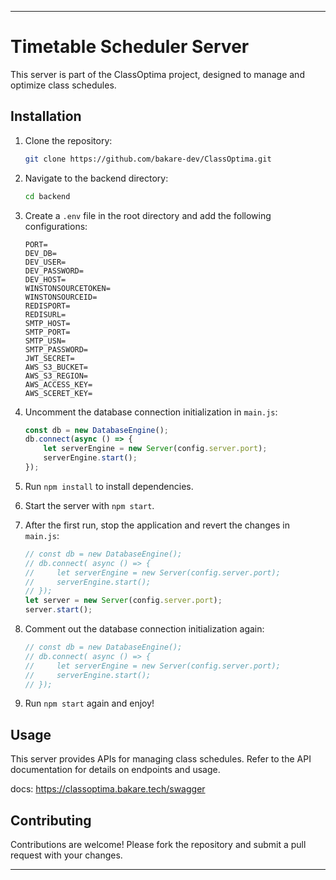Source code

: ---

# Timetable Scheduler Server

This server is part of the ClassOptima project, designed to manage and optimize class schedules.

## Installation

1. Clone the repository:
   ```bash
   git clone https://github.com/bakare-dev/ClassOptima.git
   ```
2. Navigate to the backend directory:
   ```bash
   cd backend
   ```
3. Create a `.env` file in the root directory and add the following configurations:

   ```
   PORT=
   DEV_DB=
   DEV_USER=
   DEV_PASSWORD=
   DEV_HOST=
   WINSTONSOURCETOKEN=
   WINSTONSOURCEID=
   REDISPORT=
   REDISURL=
   SMTP_HOST=
   SMTP_PORT=
   SMTP_USN=
   SMTP_PASSWORD=
   JWT_SECRET=
   AWS_S3_BUCKET=
   AWS_S3_REGION=
   AWS_ACCESS_KEY=
   AWS_SCERET_KEY=
   ```

4. Uncomment the database connection initialization in `main.js`:
   ```javascript
   const db = new DatabaseEngine();
   db.connect(async () => {
       let serverEngine = new Server(config.server.port);
       serverEngine.start();
   });
   ```

5. Run `npm install` to install dependencies.

6. Start the server with `npm start`.

7. After the first run, stop the application and revert the changes in `main.js`:
   ```javascript
   // const db = new DatabaseEngine();
   // db.connect( async () => {
   //     let serverEngine = new Server(config.server.port);
   //     serverEngine.start();
   // });
   let server = new Server(config.server.port);
   server.start();
   ```

8. Comment out the database connection initialization again:
   ```javascript
   // const db = new DatabaseEngine();
   // db.connect( async () => {
   //     let serverEngine = new Server(config.server.port);
   //     serverEngine.start();
   // });
   ```

9. Run `npm start` again and enjoy!

## Usage

This server provides APIs for managing class schedules. Refer to the API documentation for details on endpoints and usage.

docs: https://classoptima.bakare.tech/swagger

## Contributing

Contributions are welcome! Please fork the repository and submit a pull request with your changes.

---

**The problem**
Write out each line of the data that holds the string "repository".

**Task result**
1. Clone the repository:
Contributions are welcome! Please fork the repository and submit a pull request with your changes.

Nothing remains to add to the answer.